If his name wasn’t enough of an indication (he’s French), his wines will fill in any gaps in understanding. They’re pure, focused, almost Pinot Noir-esque — nothing like the big, bombastic reds many Americans associate with South America. They have the unexplainable “liveliness” that some natural wines have, where the flavors are so readily apparent and the wine just glides off your tongue.
That “different” quality compared to other Chilean wines is anything but unintentional. Luyt’s route to getting there is intentionally non-interventionist; the former dishwasher later picked up an interest in producing wines with character and distinction, a search that led him back to France for his training.

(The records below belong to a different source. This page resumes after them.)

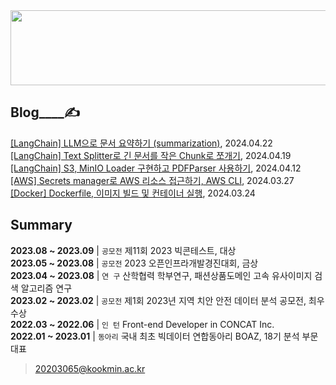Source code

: 
<a href="https://github.com/devxb/gitanimals">
  <img src="https://render.gitanimals.org/lines/{noooey}?pet-id=1" width="1000" height="120"/>
</a>

Blog____✍️  
---

[[LangChain] LLM으로 문서 요약하기 (summarization)](https://noooey.tistory.com/84), 2024.04.22 <br/> 
[[LangChain] Text Splitter로 긴 문서를 작은 Chunk로 쪼개기](https://noooey.tistory.com/83), 2024.04.19 <br/> 
[[LangChain] S3, MinIO Loader 구현하고 PDFParser 사용하기](https://noooey.tistory.com/82), 2024.04.12 <br/> 
[[AWS] Secrets manager로 AWS 리소스 접근하기, AWS CLI](https://noooey.tistory.com/80), 2024.03.27 <br/> 
[[Docker] Dockerfile, 이미지 빌드 및 컨테이너 실행](https://noooey.tistory.com/79), 2024.03.24 <br/> 


Summary  
---
**2023.08 ~ 2023.09** | `공모전`  제11회 2023 빅콘테스트, 대상  
**2023.05 ~ 2023.08** | `공모전`  2023 오픈인프라개발경진대회, 금상  
**2023.04 ~ 2023.08** | `연 구`  산학협력 학부연구,  패션상품도메인 고속 유사이미지 검색 알고리즘 연구  
**2023.02 ~ 2023.02** | `공모전`  제1회 2023년 지역 치안 안전 데이터 분석 공모전, 최우수상  
**2022.03 ~ 2022.06** | `인 턴`  Front-end Developer in CONCAT Inc.  
**2022.01 ~ 2023.01** | `동아리` 국내 최초 빅데이터 연합동아리 BOAZ, 18기 분석 부문 대표

> 20203065@kookmin.ac.kr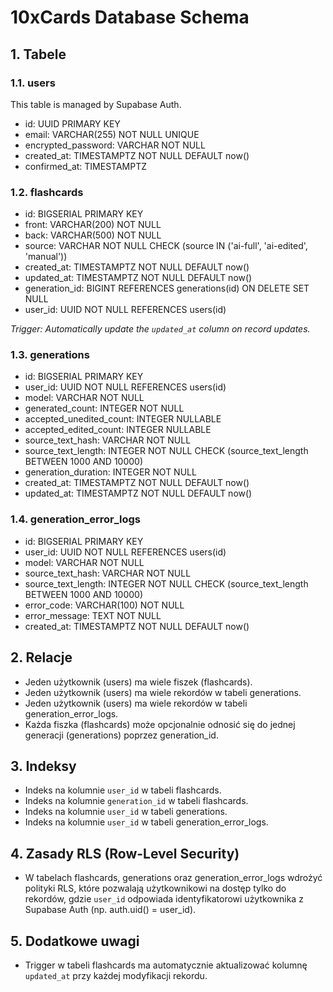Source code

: # 10xCards Database Schema

## 1. Tabele

### 1.1. users

This table is managed by Supabase Auth.

- id: UUID PRIMARY KEY
- email: VARCHAR(255) NOT NULL UNIQUE
- encrypted_password: VARCHAR NOT NULL
- created_at: TIMESTAMPTZ NOT NULL DEFAULT now()
- confirmed_at: TIMESTAMPTZ

### 1.2. flashcards

- id: BIGSERIAL PRIMARY KEY
- front: VARCHAR(200) NOT NULL
- back: VARCHAR(500) NOT NULL
- source: VARCHAR NOT NULL CHECK (source IN ('ai-full', 'ai-edited', 'manual'))
- created_at: TIMESTAMPTZ NOT NULL DEFAULT now()
- updated_at: TIMESTAMPTZ NOT NULL DEFAULT now()
- generation_id: BIGINT REFERENCES generations(id) ON DELETE SET NULL
- user_id: UUID NOT NULL REFERENCES users(id)

*Trigger: Automatically update the `updated_at` column on record updates.*

### 1.3. generations

- id: BIGSERIAL PRIMARY KEY
- user_id: UUID NOT NULL REFERENCES users(id)
- model: VARCHAR NOT NULL
- generated_count: INTEGER NOT NULL
- accepted_unedited_count: INTEGER NULLABLE
- accepted_edited_count: INTEGER NULLABLE
- source_text_hash: VARCHAR NOT NULL
- source_text_length: INTEGER NOT NULL CHECK (source_text_length BETWEEN 1000 AND 10000)
- generation_duration: INTEGER NOT NULL
- created_at: TIMESTAMPTZ NOT NULL DEFAULT now()
- updated_at: TIMESTAMPTZ NOT NULL DEFAULT now()

### 1.4. generation_error_logs

- id: BIGSERIAL PRIMARY KEY
- user_id: UUID NOT NULL REFERENCES users(id)
- model: VARCHAR NOT NULL
- source_text_hash: VARCHAR NOT NULL
- source_text_length: INTEGER NOT NULL CHECK (source_text_length BETWEEN 1000 AND 10000)
- error_code: VARCHAR(100) NOT NULL
- error_message: TEXT NOT NULL
- created_at: TIMESTAMPTZ NOT NULL DEFAULT now()

## 2. Relacje

- Jeden użytkownik (users) ma wiele fiszek (flashcards).
- Jeden użytkownik (users) ma wiele rekordów w tabeli generations.
- Jeden użytkownik (users) ma wiele rekordów w tabeli generation_error_logs.
- Każda fiszka (flashcards) może opcjonalnie odnosić się do jednej generacji (generations) poprzez generation_id.

## 3. Indeksy

- Indeks na kolumnie `user_id` w tabeli flashcards.
- Indeks na kolumnie `generation_id` w tabeli flashcards.
- Indeks na kolumnie `user_id` w tabeli generations.
- Indeks na kolumnie `user_id` w tabeli generation_error_logs.

## 4. Zasady RLS (Row-Level Security)

- W tabelach flashcards, generations oraz generation_error_logs wdrożyć polityki RLS, które pozwalają użytkownikowi na dostęp tylko do rekordów, gdzie `user_id` odpowiada identyfikatorowi użytkownika z Supabase Auth (np. auth.uid() = user_id).

## 5. Dodatkowe uwagi

- Trigger w tabeli flashcards ma automatycznie aktualizować kolumnę `updated_at` przy każdej modyfikacji rekordu.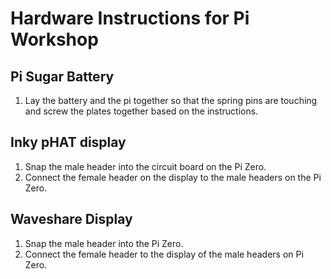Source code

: # Hardware Instructions for Pi Workshop
## Pi Sugar Battery
1. Lay the battery and the pi together so that the spring pins are touching and screw the plates together based on the instructions.
## Inky pHAT display

1. Snap the male header into the circuit board on the Pi Zero.
2. Connect the female header on the display to the male headers on the Pi Zero.

## Waveshare Display

1. Snap the male header into the Pi Zero.
2. Connect the female header to the display of the male headers on Pi Zero.
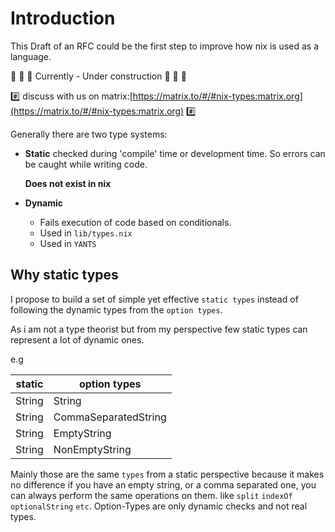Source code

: # Introduction

This Draft of an RFC could be the first step to improve how nix is used as a language.

🚧 🚧 🚧 Currently - Under construction 🚧 🚧 🚧

#️⃣ discuss with us on matrix:[https://matrix.to/#/#nix-types:matrix.org](https://matrix.to/#/#nix-types:matrix.org) #️⃣

Generally there are two type systems:

- __Static__
  checked during 'compile' time or development time.
  So errors can be caught while writing code.
  
  __Does not exist in nix__  
  
- __Dynamic__
    - Fails execution of code based on conditionals.
    - Used in `lib/types.nix`
    - Used in `YANTS`

## Why static types

I propose to build a set of simple yet effective `static types` instead of following the dynamic types from the `option types`.

As i am not a type theorist but from my perspective few static types can represent a lot of dynamic ones.

e.g

| static   |  option types  |
|--- |--- |
| String   |  String  |
| String   |  CommaSeparatedString  |
| String   |  EmptyString  |
| String   |  NonEmptyString  |

Mainly those are the same `types` from a static perspective because it makes no difference if you have an empty string,
or a comma separated one, you can always perform the same operations on them.
like `split` `indexOf` `optionalString` `etc`. Option-Types are only dynamic checks and not real types.
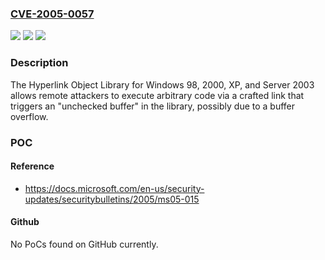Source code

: ### [CVE-2005-0057](https://cve.mitre.org/cgi-bin/cvename.cgi?name=CVE-2005-0057)
![](https://img.shields.io/static/v1?label=Product&message=n%2Fa&color=blue)
![](https://img.shields.io/static/v1?label=Version&message=n%2Fa&color=blue)
![](https://img.shields.io/static/v1?label=Vulnerability&message=n%2Fa&color=brighgreen)

### Description

The Hyperlink Object Library for Windows 98, 2000, XP, and Server 2003 allows remote attackers to execute arbitrary code via a crafted link that triggers an "unchecked buffer" in the library, possibly due to a buffer overflow.

### POC

#### Reference
- https://docs.microsoft.com/en-us/security-updates/securitybulletins/2005/ms05-015

#### Github
No PoCs found on GitHub currently.

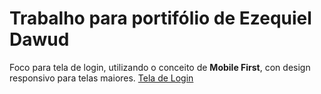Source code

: # Trabalho para portifólio de Ezequiel Dawud
 Foco para tela de login, utilizando o conceito de <strong>Mobile First</strong>, con design responsivo para telas maiores.
<a href="Login.html">Tela de Login</a>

As Luyt explained in an interview with Louis/Dressner Selections:
“At first, I was surprised how homogenous Chilean wine tasted to me; this sparked an interest in local wine and the people who made it. What I came to realize is that there are incredible vineyard sites here, and even though a large part of it is completely industrialized, there were still some independently run parcels. Everyone told me they were worthless, but I didn’t believe it.

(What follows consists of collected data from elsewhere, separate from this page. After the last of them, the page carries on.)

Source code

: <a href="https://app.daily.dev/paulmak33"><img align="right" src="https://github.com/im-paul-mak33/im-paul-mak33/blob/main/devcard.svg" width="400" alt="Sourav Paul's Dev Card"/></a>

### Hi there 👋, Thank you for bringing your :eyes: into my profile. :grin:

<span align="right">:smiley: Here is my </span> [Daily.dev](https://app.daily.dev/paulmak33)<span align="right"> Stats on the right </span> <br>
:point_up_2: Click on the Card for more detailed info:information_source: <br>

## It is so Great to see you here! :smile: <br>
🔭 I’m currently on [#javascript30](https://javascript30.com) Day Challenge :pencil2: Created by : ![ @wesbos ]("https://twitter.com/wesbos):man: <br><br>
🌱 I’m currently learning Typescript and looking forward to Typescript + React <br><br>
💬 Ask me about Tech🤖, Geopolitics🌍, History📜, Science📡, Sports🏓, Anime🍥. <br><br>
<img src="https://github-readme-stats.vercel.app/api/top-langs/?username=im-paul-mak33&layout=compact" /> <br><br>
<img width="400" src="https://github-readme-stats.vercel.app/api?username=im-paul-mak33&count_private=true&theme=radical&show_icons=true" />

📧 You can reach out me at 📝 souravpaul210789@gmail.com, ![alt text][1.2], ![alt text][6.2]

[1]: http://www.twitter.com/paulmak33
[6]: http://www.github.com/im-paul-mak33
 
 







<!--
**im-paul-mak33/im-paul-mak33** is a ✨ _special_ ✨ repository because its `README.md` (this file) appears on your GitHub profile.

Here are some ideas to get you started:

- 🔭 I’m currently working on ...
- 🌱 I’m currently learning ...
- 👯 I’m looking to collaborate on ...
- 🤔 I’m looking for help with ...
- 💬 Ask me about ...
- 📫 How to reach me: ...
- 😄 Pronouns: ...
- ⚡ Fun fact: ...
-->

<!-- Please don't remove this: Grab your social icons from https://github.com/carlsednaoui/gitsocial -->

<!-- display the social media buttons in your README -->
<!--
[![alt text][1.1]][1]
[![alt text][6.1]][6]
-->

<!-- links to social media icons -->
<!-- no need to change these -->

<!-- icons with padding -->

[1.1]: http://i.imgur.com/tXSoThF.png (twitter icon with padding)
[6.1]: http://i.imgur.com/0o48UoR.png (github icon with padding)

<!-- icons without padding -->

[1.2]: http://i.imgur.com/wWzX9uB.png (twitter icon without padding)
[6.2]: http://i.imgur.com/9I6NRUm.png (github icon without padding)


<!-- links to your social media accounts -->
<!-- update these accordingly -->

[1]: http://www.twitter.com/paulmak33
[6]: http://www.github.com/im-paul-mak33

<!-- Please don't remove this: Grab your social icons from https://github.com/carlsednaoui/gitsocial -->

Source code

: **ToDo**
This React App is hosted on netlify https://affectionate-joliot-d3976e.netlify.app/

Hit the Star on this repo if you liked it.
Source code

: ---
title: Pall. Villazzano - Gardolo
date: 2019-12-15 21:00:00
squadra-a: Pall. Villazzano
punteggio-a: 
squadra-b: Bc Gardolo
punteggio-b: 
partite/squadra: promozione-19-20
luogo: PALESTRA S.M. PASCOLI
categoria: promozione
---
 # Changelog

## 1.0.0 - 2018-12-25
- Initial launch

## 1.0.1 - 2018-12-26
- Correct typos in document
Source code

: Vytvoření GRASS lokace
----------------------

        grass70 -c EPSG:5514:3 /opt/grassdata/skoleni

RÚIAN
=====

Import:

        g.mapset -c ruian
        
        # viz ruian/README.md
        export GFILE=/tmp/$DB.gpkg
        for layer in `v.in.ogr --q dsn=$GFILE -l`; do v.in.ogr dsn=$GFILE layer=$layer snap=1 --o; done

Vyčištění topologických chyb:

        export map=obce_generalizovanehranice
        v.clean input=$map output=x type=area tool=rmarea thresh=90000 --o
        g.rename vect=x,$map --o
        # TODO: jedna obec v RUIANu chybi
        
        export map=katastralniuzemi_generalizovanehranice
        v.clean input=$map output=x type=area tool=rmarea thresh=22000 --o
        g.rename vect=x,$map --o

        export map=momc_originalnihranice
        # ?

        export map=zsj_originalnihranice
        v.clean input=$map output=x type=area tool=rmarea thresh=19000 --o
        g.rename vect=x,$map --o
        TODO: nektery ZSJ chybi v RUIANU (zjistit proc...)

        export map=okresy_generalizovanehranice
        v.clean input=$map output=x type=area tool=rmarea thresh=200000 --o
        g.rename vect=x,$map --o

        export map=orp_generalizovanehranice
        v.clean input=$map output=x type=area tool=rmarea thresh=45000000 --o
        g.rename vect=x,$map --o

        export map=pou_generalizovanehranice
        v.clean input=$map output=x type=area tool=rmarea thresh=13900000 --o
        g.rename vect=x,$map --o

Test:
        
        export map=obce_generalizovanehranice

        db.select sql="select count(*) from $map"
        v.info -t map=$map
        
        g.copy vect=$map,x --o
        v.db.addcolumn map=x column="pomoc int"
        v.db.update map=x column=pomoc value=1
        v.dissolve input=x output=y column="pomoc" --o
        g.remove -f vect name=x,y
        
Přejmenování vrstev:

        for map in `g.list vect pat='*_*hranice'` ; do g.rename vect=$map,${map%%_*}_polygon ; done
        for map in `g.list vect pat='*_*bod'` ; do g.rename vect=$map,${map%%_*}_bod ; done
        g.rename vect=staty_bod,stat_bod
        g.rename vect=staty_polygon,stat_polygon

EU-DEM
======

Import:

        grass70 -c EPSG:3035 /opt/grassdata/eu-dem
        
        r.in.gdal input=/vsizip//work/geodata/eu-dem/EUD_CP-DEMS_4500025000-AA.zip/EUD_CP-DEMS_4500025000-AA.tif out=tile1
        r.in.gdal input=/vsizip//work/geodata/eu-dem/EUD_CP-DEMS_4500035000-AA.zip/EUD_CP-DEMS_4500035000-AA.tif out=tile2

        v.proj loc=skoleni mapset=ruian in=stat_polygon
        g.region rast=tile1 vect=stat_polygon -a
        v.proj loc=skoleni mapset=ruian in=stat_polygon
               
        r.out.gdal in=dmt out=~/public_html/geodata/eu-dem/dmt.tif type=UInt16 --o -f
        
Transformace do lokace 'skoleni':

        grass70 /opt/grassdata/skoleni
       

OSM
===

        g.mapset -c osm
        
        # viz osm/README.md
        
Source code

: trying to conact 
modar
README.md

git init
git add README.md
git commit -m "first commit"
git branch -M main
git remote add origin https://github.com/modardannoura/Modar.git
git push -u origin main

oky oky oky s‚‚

In 2001, I came back to France to work a harvest. I ended up working for Phillipe Pacalet, and discovered there was a viticulture/oenology school in Beaune. I begrudgingly went back to Chile after that harvest, but came back to France in 2002, determined to go to school. The idea was to apply what I would learn back in Chile. But before that, I wanted some work experience to see if this was really what I wanted to do. I eventually hired by Louis Jadot’s in Morgon; I learned a lot there, and had a great experience. I then worked the 2002 harvest in Burgundy, followed by my schooling in Beaune. I met Matthieu Lapierre there, and this was my introduction to natural wine. I got to visit the estate many times, and to spend some special moments with Marcel.”
In Europe and France in particular, the idea of natural wine and less intrusive winemaking techniques is gaining widespread acceptance thanks to a generation of sommeliers, chefs and young drinkers. In Paris, it’d be more shocking to see a new wine bar flaunt sulfur-added wine than it would be to encounter an oxidized and cidery unfiltered white wine. But in Chile, the concept of natural wine is still a new one — or maybe not:
“It’s a little odd talking about all this stuff from a Chilean point of view, since every single peasant here makes natural wine. But then again, these peasants don’t sell their wines much further than a few doors down the road from their farms. I’m the only guy doing this and exporting it, and I’m the first to claim the wines to be made “this way.” All my oenologist friends out here think i’m absolutely crazy, and this is why I have less and less oenologist friends!
Being in Chile protects me from all the pissing contests and mini-chapels about natural wine. I’m not part of the A.V.N, but I know that everyone in France respects what I do. I’m expressing unique terroirs, and that’s what’s important.”
On this point, Luyt is right on the money. His wines really are unique, and I’m unbelievably happy to have tried them. Here’s my tasting note for his Carignan:
2010 Louis Antoine Luyt Empedrado Carignan, Maule, Chile
As if natural Chilean wine wasn’t unusual enough, here’s a natural Chilean wine – a Carignan, no less – that is absolutely silky smooth and easy to drink. At 12.9 percent alcohol, it is more Old than New World, reflecting the profile of its maker’s French upbringing and general noncomfority. Delicious upon opening, but absolutely stunning after an hour decant. Delicate cherry fruit, Asian spices, meaty duck, woodsy pipe tobacco and black tea all glide across the palate. Lithe but not shy, this wine manages to balance the ”liveliness” of many natural wines with the tremendous fruit potential of South American reds.